Many countries, including Sweden, China, Ireland, India, and Australia to name a few, have adopted a carbon tax and the results have been pretty phenomenal. Finland put a price on carbon in the 1990s and now over 30 percent of their energy comes from renewable, sustainable sources. Ireland instated a tax for businesses and households. When an Irish citizen purchases a car, there is a tax to account for the carbon emissions. This might sound inconvenient, but since 2008, Ireland’s greenhouse gas emissions have dropped by 15 percent.

Placing a tax on carbon emissions drives innovation. If burning fossil fuels mean higher carbon outputs and consequently a higher price for consumers and corporations, then they will inevitably explore clean energy options. In Australia, it is now more expensive to purchase coal then it is to use renewable energy sources. That’s pretty incredible.

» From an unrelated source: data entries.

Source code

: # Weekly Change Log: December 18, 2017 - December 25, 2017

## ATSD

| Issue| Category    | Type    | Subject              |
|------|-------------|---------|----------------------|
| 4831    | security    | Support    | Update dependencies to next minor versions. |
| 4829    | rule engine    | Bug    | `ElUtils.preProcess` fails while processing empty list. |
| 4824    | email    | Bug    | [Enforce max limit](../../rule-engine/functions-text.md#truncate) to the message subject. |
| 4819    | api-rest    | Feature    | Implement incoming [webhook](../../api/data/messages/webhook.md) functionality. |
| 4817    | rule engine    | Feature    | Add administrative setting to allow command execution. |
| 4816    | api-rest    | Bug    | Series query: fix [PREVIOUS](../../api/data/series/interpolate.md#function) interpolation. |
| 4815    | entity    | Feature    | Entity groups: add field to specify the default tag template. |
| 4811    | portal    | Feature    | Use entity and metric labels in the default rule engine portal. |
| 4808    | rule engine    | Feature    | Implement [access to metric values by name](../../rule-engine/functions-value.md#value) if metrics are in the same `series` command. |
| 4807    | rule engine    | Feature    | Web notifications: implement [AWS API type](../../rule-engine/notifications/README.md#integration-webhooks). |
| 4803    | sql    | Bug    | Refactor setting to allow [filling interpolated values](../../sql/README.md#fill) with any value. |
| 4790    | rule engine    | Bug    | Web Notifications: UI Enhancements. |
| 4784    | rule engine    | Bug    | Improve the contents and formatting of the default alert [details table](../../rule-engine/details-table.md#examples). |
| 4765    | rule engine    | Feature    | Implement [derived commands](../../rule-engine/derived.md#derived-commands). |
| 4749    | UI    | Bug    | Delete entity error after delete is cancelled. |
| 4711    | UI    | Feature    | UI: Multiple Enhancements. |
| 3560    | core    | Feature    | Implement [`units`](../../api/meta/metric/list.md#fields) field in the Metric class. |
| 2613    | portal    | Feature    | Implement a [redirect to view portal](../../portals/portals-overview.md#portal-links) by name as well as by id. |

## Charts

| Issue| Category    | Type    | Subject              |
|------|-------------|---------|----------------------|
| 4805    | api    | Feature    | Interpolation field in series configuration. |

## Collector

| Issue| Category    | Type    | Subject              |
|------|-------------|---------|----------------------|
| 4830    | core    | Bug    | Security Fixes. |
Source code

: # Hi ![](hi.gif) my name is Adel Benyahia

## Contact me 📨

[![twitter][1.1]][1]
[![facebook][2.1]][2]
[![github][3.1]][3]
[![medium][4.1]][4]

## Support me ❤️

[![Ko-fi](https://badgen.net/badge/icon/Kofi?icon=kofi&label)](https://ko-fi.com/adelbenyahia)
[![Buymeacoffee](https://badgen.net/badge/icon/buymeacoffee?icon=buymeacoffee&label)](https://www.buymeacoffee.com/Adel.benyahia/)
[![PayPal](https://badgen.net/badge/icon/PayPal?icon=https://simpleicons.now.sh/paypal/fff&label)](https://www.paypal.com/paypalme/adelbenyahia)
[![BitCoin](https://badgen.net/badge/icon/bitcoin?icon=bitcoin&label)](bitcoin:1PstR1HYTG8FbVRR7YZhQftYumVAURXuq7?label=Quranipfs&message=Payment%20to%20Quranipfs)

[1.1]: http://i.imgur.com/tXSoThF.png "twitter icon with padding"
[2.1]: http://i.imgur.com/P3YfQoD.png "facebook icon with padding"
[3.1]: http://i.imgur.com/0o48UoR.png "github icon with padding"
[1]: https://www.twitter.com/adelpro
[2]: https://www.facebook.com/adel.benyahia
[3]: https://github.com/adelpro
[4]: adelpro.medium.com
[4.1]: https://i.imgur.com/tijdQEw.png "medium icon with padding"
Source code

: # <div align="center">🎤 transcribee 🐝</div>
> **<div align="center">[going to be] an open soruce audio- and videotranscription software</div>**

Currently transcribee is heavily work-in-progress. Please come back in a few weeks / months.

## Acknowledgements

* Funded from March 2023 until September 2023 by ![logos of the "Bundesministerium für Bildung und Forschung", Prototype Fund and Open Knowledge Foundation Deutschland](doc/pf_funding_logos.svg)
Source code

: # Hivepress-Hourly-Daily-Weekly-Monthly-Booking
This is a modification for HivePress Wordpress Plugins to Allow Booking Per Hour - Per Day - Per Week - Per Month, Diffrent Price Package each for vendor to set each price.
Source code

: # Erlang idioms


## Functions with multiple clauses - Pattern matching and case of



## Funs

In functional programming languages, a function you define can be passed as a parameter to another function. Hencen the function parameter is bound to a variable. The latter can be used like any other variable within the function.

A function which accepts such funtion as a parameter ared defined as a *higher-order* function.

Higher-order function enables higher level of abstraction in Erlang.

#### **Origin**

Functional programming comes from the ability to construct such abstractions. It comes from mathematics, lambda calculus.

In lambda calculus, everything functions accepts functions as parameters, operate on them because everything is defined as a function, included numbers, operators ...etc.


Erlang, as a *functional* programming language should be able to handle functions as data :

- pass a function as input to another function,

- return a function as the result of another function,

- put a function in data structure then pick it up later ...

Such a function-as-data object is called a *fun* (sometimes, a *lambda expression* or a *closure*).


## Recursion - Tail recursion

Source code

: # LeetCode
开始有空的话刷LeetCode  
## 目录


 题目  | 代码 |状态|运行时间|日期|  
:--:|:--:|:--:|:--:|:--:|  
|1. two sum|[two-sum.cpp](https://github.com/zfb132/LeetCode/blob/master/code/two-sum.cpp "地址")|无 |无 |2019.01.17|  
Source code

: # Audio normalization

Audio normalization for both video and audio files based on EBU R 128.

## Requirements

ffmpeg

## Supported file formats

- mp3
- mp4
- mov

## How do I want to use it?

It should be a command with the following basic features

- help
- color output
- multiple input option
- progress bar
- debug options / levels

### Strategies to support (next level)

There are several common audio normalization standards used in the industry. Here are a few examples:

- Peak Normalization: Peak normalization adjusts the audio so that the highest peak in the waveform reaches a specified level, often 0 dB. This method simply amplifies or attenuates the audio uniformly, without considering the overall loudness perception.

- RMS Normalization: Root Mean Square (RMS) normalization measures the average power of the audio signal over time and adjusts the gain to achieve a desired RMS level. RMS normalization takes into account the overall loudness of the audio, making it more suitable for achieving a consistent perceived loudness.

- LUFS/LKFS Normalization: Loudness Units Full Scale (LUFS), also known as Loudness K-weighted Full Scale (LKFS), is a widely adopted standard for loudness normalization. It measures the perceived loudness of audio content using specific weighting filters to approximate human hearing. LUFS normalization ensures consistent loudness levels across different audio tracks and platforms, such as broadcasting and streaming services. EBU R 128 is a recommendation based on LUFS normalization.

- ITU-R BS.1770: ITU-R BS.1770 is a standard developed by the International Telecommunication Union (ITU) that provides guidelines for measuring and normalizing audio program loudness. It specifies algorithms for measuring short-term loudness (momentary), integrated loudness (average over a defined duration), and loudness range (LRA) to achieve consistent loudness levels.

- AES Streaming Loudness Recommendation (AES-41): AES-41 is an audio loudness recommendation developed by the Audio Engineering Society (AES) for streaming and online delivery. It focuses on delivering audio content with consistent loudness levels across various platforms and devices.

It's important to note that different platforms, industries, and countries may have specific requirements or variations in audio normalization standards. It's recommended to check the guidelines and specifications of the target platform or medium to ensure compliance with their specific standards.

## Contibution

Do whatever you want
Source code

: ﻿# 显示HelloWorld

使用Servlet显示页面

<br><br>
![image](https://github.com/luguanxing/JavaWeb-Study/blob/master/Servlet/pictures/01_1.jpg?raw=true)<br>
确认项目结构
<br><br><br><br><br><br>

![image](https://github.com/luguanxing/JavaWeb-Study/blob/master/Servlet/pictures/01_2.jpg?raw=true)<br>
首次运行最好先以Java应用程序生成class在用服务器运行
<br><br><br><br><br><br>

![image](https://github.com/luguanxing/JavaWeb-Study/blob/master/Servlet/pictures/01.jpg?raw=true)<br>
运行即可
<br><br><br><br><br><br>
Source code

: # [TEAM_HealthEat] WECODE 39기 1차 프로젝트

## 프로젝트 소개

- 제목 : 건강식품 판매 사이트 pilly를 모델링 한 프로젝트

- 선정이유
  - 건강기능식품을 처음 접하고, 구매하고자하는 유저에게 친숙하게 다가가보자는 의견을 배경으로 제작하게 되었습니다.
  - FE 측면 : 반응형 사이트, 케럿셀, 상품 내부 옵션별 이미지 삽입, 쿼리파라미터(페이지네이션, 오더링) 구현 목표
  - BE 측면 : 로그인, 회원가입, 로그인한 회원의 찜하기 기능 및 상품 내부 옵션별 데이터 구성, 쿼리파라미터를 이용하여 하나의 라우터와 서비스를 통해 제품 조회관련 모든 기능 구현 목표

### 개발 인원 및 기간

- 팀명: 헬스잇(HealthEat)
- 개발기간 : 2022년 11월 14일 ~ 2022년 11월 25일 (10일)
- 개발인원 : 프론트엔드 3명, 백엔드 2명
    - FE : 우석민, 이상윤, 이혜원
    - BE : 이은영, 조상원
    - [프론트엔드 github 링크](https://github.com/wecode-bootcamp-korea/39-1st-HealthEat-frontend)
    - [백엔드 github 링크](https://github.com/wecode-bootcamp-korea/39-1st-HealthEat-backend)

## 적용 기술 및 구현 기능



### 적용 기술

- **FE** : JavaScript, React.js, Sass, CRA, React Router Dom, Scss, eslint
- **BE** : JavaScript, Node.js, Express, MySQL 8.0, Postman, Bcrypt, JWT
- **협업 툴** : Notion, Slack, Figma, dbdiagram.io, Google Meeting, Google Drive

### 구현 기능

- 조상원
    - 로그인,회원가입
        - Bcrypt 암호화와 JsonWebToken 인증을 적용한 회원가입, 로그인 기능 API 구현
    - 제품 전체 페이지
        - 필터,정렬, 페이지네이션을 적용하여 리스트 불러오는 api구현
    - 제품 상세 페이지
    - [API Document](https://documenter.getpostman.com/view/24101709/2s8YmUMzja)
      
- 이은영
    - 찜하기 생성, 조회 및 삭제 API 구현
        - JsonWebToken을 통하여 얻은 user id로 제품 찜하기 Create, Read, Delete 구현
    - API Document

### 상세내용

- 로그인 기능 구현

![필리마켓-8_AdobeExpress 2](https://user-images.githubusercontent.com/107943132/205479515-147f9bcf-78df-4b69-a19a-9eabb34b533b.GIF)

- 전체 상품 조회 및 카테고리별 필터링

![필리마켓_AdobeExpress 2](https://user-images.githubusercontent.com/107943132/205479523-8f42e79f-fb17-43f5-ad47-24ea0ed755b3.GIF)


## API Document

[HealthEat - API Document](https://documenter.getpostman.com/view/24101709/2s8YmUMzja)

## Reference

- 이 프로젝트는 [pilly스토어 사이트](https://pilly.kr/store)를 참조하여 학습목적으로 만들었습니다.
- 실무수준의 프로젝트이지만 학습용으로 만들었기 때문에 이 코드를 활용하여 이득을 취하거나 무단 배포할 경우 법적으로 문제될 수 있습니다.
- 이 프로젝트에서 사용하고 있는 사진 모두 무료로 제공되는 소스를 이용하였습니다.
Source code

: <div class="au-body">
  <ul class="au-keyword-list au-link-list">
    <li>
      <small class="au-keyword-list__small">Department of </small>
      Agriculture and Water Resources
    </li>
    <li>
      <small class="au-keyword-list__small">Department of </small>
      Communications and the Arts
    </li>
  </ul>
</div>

While we understand that limiting the amount of fossil fuels we pump and extract from the ground will ultimately help to curb the rate of Climate change, there just might be another industry deserving of a carbon tax that has been completely overlooked.

Global greenhouse gas emissions from livestock in the equal out to over 32.5 million metric tons. That’s 51 percent of the world’s annual greenhouse gas emissions. Thus far, the energy sector has been the target of proposed carbon taxes, but maybe it’s time we consider applying the same idea to the livestock industry.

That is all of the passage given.